The reaction or processing materials introduced into the carbonaceous formation are exemplified as (a) a liquid solvent and (b) a gaseous stream containing hydrogen. Since one objective of this invention is to recover and upgrade hydrocarbon streams from the carbonaceous material, the solvent stream used is preferably a hydrocarbon cut obtained from the processing of such carbonaceous materials. For example, a hydrocarbon cut having a boiling range from about 300° F. to about 1200° F. can be used. It is realized that different formations will yield process streams that will provide major cuts having different boiling ranges. It is also possible to use lower boiling cuts, such as propane or hexane, as a "light end" portion of the solvent to promote solution of some of the constituents of the carbonaceous material, thus promoting further reactions on the exposed portions of the material. In like manner, other solvents, such as methylene chloride, trichloroethane, or dimethyl sulfoxide, can be used. Since these latter solvents introduce non-hydrocarbon atoms, processing of the resultant solution streams can offer problems. Therefore, the preferred solvent stream is hydrocarbon in nature. It is realized that some compounds containing hetero oxygen and hetero nitrogen atoms can be obtained from coal and thus might enter into the solvent stream, but these are a minor fraction of the total stream. As noted in the flow sheet of the FIGURE, spent solvent, resulting from the aboveground separation and treating step, is treated with hydrogen to become a hydrogen donor and is then recycled underground as a processing material. The FIGURE shows the spent solvent having a boiling range of 650° F. to 975° F., and such a stream can be used as a solvent stream.
In terms of shale, typically there is little material that boils above 1100° F. Therefore, the fraction which can be recycled can be in the range of 700°-1100° F. With heavy crudes or tar sands, this recycle stream can have a boiling range of 300°-1000° F.
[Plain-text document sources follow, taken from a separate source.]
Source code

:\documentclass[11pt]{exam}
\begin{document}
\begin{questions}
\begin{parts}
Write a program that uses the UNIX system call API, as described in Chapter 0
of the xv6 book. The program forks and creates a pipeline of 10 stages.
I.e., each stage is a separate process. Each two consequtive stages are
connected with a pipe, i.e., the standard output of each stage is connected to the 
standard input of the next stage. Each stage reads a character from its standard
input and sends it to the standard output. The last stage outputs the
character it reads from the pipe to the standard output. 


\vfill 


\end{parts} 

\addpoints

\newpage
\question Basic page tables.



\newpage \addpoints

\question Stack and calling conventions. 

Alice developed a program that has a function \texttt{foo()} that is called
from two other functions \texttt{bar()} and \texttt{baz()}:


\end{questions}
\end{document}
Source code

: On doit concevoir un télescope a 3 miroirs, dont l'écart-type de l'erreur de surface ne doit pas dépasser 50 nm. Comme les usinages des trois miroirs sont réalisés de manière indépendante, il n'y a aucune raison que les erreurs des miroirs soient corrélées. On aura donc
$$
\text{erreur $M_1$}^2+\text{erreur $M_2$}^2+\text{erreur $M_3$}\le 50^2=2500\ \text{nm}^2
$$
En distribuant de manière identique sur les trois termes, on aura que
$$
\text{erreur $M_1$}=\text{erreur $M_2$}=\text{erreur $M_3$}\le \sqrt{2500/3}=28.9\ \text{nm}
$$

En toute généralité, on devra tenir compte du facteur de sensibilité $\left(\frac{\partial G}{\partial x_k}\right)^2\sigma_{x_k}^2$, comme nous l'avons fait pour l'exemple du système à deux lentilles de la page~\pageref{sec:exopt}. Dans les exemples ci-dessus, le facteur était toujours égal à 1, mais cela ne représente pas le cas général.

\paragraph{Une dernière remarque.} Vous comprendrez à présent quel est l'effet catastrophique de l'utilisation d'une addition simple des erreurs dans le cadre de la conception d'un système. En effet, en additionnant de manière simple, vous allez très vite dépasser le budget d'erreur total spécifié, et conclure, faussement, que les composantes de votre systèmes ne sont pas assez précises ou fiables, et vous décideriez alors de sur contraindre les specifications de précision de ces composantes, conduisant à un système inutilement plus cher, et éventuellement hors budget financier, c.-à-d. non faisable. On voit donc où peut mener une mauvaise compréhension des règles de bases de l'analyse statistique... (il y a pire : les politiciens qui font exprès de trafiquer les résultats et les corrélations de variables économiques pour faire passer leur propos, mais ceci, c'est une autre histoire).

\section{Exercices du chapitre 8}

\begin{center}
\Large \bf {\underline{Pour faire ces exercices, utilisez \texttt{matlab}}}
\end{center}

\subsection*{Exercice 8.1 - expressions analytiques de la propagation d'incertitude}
A desirable characteristic of the solvent stream is that it be a hydrogen donor/acceptor. Such a characteristic improves the operating capabilities of the process underground, since the crude materials extracted from the carbonaceous materials are converted by hydrocracking to lighter materials. Simultaneously, the hydrogen-rich environment hydrotreats the carbonaceous materials, such as by desulfurization or denitrogenation, and this hydrotreating improves the characteristics of the treated material. These hydrocracked and hydrotreated materials are typically miscible with the solvent stream and thus are transported to the surface, where the whole stream can be processed, with the desirable constituents removed as a sidestream. At least a portion of the residue can be returned as a solvent stream after hydrogenation.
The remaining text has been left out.